Evening with Google Cloud, Distributed DataFrame, and Apache Flink


Details
Please join us for another exciting evening to share knowledge and experience with Apache Flink community.
Tentative schedule:
6pm-6:30pm - Door open and socialize
6:30pm-8pm - Talks
Abstracts
• Apache Flink Community Updates
Will share the current community updates for Apache Flink including releases, community growth, new features, adoptions, and meetups happening.
• Google Cloud Platform and Apache Flink
Using Apache Flink with Google Cloud Dataproc (Google's managed Hadoop MapReduce, Spark, Pig, and Hive service) and Cloud Bigtable (Google's high performance NoSQL database).
• Building Interactive Big Apps on Flink & Spark using DDF (Distributed DataFrame) - http://ddf.io
Enterprise users today demand the ability to glean insights from their disparate data spread across varied transactional and analytics sources; hence, analytics application developers need the ability to connect to varied data & compute engines such as Spark, Flink, Cassandra, etc.

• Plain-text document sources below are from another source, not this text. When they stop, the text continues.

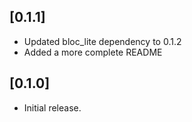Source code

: ## [0.1.1]

* Updated bloc_lite dependency to 0.1.2
* Added a more complete README

## [0.1.0]

* Initial release.
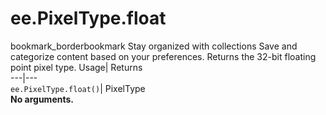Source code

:  
#  ee.PixelType.float 
bookmark_borderbookmark Stay organized with collections  Save and categorize content based on your preferences. 
Returns the 32-bit floating point pixel type. 
Usage| Returns  
---|---  
`ee.PixelType.float()`| PixelType  
**No arguments.**

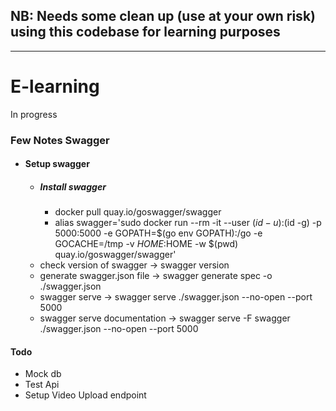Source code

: ## NB: Needs some clean up (use at your own risk) using this codebase for learning purposes 
---
# E-learning
In progress



### Few Notes Swagger
  - #### Setup swagger
    - ##### Install swagger
        -  docker pull quay.io/goswagger/swagger
        -  alias swagger='sudo docker run --rm -it  --user $(id -u):$(id -g) -p 5000:5000 -e GOPATH=$(go env GOPATH):/go -e GOCACHE=/tmp -v $HOME:$HOME -w $(pwd) quay.io/goswagger/swagger'
    - check version of swagger -> swagger version
    - generate swagger.json file -> swagger generate spec -o ./swagger.json
    - swagger serve ->  swagger serve ./swagger.json --no-open --port 5000
    - swagger serve documentation ->  swagger serve -F swagger ./swagger.json --no-open --port 5000



#### Todo
 -  Mock db
 -  Test Api
 - Setup Video Upload endpoint
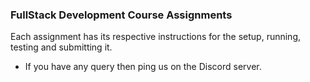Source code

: ### FullStack Development Course Assignments
Each assignment has its respective instructions for the setup, running, testing and submitting it.

- If you have any query then ping us on the Discord server.
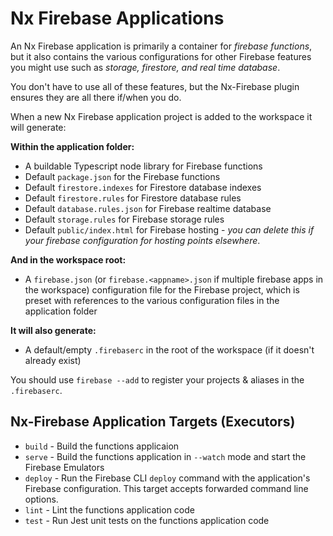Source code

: # Nx Firebase Applications

An Nx Firebase application is primarily a container for _firebase functions_, but it also contains the various configurations for other Firebase features you might use such as _storage, firestore, and real time database_.

You don't have to use all of these features, but the Nx-Firebase plugin ensures they are all there if/when you do.

When a new Nx Firebase application project is added to the workspace it will generate:

**Within the application folder:**

- A buildable Typescript node library for Firebase functions
- Default `package.json` for the Firebase functions
- Default `firestore.indexes` for Firestore database indexes
- Default `firestore.rules` for Firestore database rules
- Default `database.rules.json` for Firebase realtime database
- Default `storage.rules` for Firebase storage rules
- Default `public/index.html` for Firebase hosting - _you can delete this if your firebase configuration for hosting points elsewhere_.

**And in the workspace root:**

- A `firebase.json` (or `firebase.<appname>.json` if multiple firebase apps in the workspace) configuration file for the Firebase project, which is preset with references to the various configuration files in the application folder

**It will also generate:**

- A default/empty `.firebaserc` in the root of the workspace (if it doesn't already exist)

You should use `firebase --add` to register your projects & aliases in the `.firebaserc`.

## Nx-Firebase Application Targets (Executors)

- `build` - Build the functions applicaion
- `serve` - Build the functions application in `--watch` mode and start the Firebase Emulators
- `deploy` - Run the Firebase CLI `deploy` command with the application's Firebase configuration. This target accepts forwarded command line options.
- `lint` - Lint the functions application code
- `test` - Run Jest unit tests on the functions application code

A key pain point for developers is the lack of a uniform API across data & compute engines, a limitation which adversely impacts developer productivity, while also restricting dataflow across different engines. DDF (Distributed DataFrame) is a simple but powerful API above and across multiple engines. Using DDF, developers reap significant benefits including (1) a unified and highly productive API for data/compute access, (2) the ability to process data at-source, bypassing the absolute requirement for a Hadoop data lake, and (3) future-proofing against rapidly shifting economics of specific data engines.
To date, DDF has been implemented on Spark, Flink, and other engines. In this talk we demonstrate, for the first time, a business-analyst-friendly realtime data exploration and visualization system working directly with Flink. We will show how a business user can enter natural-language questions of his/her data and get real-time answers from Flink, in the form of visual charts and tables. We’ll also show interaction with the DDF-on-Flink API at the developer level, and share our experience on the challenges and lessons learned in realizing this vision on Flink, and compare and contrast that with the same experience on Spark.
Speaker Bios
• Henry Saputra
Henry is a PMC member for the Apache Flink and also member of the Apache Software Foundation. Henry also member of Apache Incubator PMC and former mentor of Apache Flink while still in incubation.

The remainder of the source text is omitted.